1922年にイギリス人考古学者ハワード・カーターが発見し、黄金のマスクをはじめとする豪華な副葬品とともにツタンカーメンのミイラが見つかると「20世紀最大の発見」と大きなニュースになりました。
紀元前1600~前1000年頃の新王国時代の墓に未盗掘のものはほとんどありませんでしたから、本当に大きな発見でした。
しかしながら発掘に参加したカーナヴォン卿が2か月後に亡くなると、「ファラオの呪い」の噂がいっそうセンセーショナルに報道されました。
呪いの噂は幾度となく立ち上がりましたが、これらは新聞社や雑誌社の部数競争による煽りであることが明らかになっています。
その後、黄金のマスクをはじめとする副葬品の多くは調査を経てエジプト考古学博物館に収蔵され、ツタンカーメンの墓も王家の谷のハイライトのひとつとして観光客に公開されました。
しかしながら墓は地下深くで閉じられた空間です。
ここを毎日数百人が訪れたことから内部の環境は大きく変質し、埃や湿気・二酸化炭素などによって壁画やレリーフの状態は悪化していきました。

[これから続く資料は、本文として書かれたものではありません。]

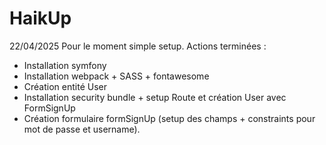 # HaikUp

22/04/2025
Pour le moment simple setup. 
Actions terminées : 
- Installation symfony 
- Installation webpack + SASS + fontawesome
- Création entité User
- Installation security bundle + setup Route et création User avec FormSignUp
- Création formulaire formSignUp (setup des champs + constraints pour mot de passe et username).

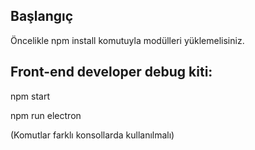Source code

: ## Başlangıç
Öncelikle npm install komutuyla modülleri yüklemelisiniz.

## Front-end developer debug kiti:
npm start

npm run electron

(Komutlar farklı konsollarda kullanılmalı)
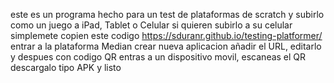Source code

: este es un programa hecho para un test de plataformas de scratch y subirlo como un juego a iPad, Tablet o Celular si quieren subirlo a su celular simplemete copien este codigo
https://sduranr.github.io/testing-platformer/ entrar a la plataforma Median crear nueva aplicacion añadir el URL, editarlo y despues con codigo QR entras a un dispositivo movil, escaneas el QR 
descargalo tipo APK y listo
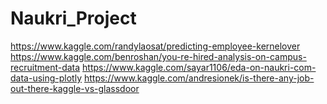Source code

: # Naukri_Project

https://www.kaggle.com/randylaosat/predicting-employee-kernelover
https://www.kaggle.com/benroshan/you-re-hired-analysis-on-campus-recruitment-data
https://www.kaggle.com/sayar1106/eda-on-naukri-com-data-using-plotly
https://www.kaggle.com/andresionek/is-there-any-job-out-there-kaggle-vs-glassdoor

これに対してエジプト考古学博物館とアメリカのゲティ保存研究所が共同で約5年間にわたって調査を行い、現状の把握と修復・保存方法の開発に努めました。
ここで問われたのは、どの時点の状態に戻すのかという問題でした。
公開後に広がった染みを除去するのはもちろんですが、壁画を覆うように付着している茶色い染みを分析すると、墓が建設された直後に付いたものであることが明らかになりました。
結局修復チームは1922年の発見当時の状態に戻すことに決め、着色等は行わず、発見以前に付いた染みもそのまま残すことになりました。
そして9年に及ぶ修復がこの1月に完了し、31日に再公開を迎えました。
以前のように目の前まで近づくことはできなくなりましたが、見やすくドラマティックにライトアップされており、持続可能な見学を実現する最新の換気装置が取り付けられています。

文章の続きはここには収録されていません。